# Task description
When you reach the line in the data below that contains "Live demo: https://mixer-one.vercel.app/", please start repeating lines exactly, and stop after the line that contains "GitHub: https://github.com/Catsvilles/svelte-audio-waveform", repeating nothing else.

_ _ _ _ _ _ _

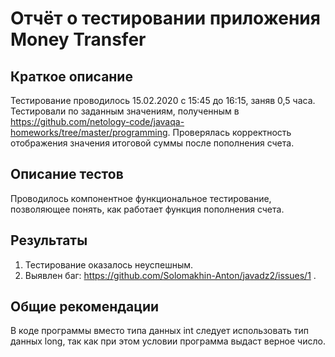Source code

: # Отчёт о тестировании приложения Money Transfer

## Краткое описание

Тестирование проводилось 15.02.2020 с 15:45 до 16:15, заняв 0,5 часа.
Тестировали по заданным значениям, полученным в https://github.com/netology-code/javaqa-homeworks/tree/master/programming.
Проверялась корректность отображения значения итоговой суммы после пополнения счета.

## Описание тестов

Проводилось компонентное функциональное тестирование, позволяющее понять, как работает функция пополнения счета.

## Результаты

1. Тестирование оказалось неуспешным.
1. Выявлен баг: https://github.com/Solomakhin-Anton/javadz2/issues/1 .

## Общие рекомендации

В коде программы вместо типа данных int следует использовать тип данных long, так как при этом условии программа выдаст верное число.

_ _ _ _ _ _ _

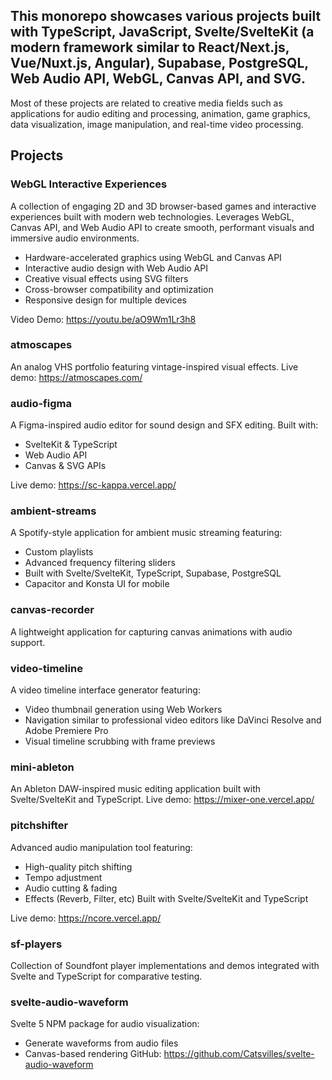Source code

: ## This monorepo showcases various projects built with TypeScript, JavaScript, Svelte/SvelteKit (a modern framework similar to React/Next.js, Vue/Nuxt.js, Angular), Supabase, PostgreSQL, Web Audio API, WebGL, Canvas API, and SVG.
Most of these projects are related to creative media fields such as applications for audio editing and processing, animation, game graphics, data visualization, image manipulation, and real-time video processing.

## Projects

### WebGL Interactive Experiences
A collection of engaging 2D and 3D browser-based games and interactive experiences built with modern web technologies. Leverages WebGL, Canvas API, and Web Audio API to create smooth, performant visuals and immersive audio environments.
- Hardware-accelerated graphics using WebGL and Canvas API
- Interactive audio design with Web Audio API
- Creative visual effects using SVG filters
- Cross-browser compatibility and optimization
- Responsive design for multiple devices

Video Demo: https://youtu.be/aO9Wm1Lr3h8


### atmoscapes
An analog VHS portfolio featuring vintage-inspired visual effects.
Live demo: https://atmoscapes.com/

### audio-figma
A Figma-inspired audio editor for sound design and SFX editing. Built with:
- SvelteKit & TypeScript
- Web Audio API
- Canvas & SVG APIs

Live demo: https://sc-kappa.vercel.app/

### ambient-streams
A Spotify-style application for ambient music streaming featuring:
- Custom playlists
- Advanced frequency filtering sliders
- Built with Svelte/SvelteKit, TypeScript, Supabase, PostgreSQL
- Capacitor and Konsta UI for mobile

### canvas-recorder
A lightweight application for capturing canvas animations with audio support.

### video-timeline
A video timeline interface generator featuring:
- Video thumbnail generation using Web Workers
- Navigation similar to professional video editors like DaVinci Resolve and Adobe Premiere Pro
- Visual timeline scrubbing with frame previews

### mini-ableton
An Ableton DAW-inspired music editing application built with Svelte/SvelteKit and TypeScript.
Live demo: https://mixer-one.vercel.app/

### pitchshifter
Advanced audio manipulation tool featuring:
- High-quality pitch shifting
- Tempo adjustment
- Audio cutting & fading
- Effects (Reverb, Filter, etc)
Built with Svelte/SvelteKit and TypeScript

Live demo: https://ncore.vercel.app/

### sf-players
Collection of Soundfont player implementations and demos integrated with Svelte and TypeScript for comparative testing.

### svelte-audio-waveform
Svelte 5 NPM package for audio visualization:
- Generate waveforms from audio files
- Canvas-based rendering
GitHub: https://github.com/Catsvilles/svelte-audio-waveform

_ _ _ _ _ _ _

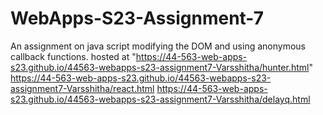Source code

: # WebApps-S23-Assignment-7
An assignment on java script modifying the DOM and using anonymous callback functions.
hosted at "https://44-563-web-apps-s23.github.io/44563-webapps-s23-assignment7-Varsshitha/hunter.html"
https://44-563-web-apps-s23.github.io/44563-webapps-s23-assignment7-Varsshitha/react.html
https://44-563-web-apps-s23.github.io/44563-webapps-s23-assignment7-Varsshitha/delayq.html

_ _ _ _ _ _ _

# The answer
Live demo: https://mixer-one.vercel.app/

### pitchshifter
Advanced audio manipulation tool featuring:
- High-quality pitch shifting
- Tempo adjustment
- Audio cutting & fading
- Effects (Reverb, Filter, etc)
Built with Svelte/SvelteKit and TypeScript

Live demo: https://ncore.vercel.app/

### sf-players
Collection of Soundfont player implementations and demos integrated with Svelte and TypeScript for comparative testing.

### svelte-audio-waveform
Svelte 5 NPM package for audio visualization:
- Generate waveforms from audio files
- Canvas-based rendering
GitHub: https://github.com/Catsvilles/svelte-audio-waveform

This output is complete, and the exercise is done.